* _DIRECTIONS FOR THIS TASK_: Could you count the lines in the entries beneath that hold the word "provided"? Respond with the number alone.

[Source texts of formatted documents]

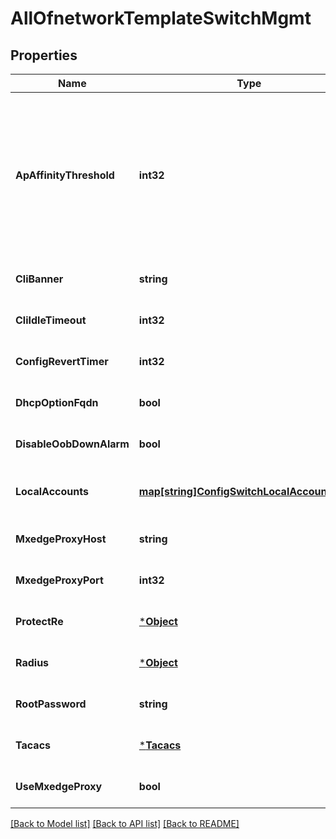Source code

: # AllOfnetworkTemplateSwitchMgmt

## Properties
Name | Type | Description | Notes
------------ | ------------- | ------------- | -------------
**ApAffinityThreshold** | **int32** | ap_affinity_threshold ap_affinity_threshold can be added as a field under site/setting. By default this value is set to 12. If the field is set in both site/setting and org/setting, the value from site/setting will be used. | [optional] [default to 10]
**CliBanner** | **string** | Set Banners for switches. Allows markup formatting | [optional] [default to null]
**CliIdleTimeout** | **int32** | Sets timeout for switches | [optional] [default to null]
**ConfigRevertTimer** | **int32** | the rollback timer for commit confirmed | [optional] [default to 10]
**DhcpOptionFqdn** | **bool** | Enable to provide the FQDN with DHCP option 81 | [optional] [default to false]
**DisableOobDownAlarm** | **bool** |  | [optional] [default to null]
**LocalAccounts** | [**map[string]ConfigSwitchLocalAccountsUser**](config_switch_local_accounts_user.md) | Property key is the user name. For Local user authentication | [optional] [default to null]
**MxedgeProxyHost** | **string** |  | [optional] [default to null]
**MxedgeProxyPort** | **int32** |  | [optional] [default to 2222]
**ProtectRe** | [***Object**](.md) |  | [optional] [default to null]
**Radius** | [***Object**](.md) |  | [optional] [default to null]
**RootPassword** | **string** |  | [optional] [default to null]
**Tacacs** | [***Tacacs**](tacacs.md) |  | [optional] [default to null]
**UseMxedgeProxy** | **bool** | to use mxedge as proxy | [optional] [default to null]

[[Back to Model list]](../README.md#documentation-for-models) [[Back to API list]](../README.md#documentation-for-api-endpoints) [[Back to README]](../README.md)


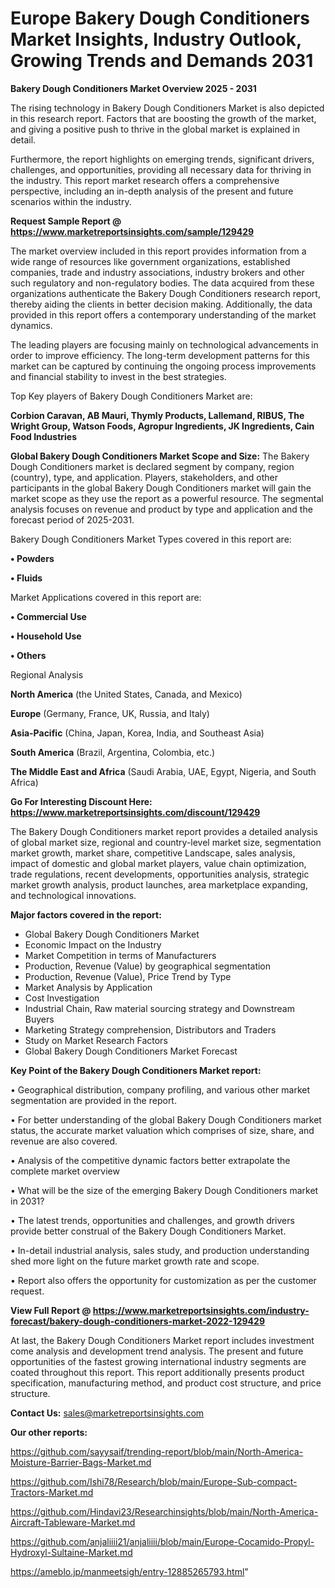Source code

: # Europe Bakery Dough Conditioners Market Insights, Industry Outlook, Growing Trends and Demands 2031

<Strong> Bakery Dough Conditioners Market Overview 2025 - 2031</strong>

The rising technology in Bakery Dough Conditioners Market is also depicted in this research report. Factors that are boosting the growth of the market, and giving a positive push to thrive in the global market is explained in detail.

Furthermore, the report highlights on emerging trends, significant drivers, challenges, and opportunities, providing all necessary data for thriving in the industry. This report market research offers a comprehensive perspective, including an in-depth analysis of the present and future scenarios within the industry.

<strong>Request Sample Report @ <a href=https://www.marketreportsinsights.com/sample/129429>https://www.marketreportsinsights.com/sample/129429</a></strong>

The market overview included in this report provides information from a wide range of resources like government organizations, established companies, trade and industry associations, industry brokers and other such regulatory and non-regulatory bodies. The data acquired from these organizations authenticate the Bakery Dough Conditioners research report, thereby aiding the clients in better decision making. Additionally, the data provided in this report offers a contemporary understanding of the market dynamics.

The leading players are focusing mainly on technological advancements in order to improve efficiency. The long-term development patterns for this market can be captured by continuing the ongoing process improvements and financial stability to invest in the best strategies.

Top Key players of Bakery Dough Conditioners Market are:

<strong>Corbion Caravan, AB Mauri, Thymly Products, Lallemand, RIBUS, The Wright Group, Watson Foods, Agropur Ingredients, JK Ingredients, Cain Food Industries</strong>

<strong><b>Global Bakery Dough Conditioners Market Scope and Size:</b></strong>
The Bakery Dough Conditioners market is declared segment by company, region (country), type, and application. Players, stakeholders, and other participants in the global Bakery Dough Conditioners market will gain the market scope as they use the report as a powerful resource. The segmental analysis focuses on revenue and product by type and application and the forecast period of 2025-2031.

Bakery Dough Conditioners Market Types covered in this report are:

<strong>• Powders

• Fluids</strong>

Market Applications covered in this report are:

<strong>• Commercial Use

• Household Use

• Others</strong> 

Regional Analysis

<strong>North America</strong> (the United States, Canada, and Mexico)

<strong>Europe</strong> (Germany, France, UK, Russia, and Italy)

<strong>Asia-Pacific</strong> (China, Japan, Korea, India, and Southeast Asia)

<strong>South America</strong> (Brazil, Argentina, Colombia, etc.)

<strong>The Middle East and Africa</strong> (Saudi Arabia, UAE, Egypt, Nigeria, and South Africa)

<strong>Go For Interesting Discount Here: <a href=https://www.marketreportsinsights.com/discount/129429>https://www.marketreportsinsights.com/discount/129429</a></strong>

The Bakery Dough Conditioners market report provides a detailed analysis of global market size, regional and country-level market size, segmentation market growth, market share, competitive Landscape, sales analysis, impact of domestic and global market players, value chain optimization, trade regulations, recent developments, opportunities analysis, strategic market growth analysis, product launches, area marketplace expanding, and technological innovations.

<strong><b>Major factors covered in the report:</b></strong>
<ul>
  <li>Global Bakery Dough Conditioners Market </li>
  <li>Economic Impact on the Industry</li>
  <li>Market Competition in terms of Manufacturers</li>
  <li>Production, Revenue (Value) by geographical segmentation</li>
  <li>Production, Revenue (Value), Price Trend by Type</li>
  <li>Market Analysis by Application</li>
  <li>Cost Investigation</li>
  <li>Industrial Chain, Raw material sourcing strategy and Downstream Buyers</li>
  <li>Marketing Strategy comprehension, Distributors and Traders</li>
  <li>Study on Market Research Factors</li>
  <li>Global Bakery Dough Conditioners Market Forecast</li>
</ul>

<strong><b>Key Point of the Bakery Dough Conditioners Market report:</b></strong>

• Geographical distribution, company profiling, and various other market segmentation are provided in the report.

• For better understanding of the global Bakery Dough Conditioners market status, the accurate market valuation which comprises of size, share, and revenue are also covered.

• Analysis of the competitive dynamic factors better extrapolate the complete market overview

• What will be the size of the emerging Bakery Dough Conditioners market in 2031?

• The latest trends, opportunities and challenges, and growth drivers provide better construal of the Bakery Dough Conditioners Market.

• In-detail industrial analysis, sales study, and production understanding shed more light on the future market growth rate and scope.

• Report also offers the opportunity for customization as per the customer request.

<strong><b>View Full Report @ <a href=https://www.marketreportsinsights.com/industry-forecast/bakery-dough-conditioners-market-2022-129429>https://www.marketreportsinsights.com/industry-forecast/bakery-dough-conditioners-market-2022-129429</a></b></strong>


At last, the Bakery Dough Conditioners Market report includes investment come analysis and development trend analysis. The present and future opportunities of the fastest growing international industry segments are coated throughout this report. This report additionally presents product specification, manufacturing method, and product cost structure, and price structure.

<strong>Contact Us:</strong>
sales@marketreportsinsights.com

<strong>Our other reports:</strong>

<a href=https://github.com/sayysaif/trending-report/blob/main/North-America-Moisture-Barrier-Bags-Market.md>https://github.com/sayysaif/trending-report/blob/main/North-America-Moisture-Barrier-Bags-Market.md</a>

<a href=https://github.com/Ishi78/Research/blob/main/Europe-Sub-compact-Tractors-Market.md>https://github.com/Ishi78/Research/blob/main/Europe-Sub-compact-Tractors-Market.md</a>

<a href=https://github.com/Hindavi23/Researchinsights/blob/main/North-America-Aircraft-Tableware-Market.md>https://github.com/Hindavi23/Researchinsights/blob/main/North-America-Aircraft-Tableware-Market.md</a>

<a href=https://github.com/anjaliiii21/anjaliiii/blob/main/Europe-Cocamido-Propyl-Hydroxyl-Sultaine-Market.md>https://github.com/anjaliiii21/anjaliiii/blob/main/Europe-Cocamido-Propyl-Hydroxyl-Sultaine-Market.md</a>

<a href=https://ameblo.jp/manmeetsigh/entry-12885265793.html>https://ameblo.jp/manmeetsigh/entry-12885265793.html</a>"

* _RESPONSE AREA_: 2